- YOUR ASSIGNMENT
Each line of the data below that holds the word "brain" is to be reported in full.
+--
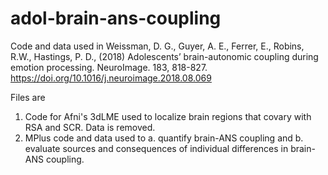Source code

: # adol-brain-ans-coupling
Code and data used in 
Weissman, D. G., Guyer, A. E., Ferrer, E., Robins, R.W., Hastings, P. D., (2018) Adolescents’ brain-autonomic coupling during emotion processing. NeuroImage. 183, 818-827. https://doi.org/10.1016/j.neuroimage.2018.08.069

Files are 
1. Code for Afni's 3dLME used to localize brain regions that covary with RSA and SCR. Data is removed.
2. MPlus code and data used to 
  a. quantify brain-ANS coupling and 
  b. evaluate sources and consequences of individual differences in brain-ANS coupling.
+--
- ANSWER
: # adol-brain-ans-coupling
Weissman, D. G., Guyer, A. E., Ferrer, E., Robins, R.W., Hastings, P. D., (2018) Adolescents’ brain-autonomic coupling during emotion processing. NeuroImage. 183, 818-827. https://doi.org/10.1016/j.neuroimage.2018.08.069
1. Code for Afni's 3dLME used to localize brain regions that covary with RSA and SCR. Data is removed.
  a. quantify brain-ANS coupling and 
  b. evaluate sources and consequences of individual differences in brain-ANS coupling.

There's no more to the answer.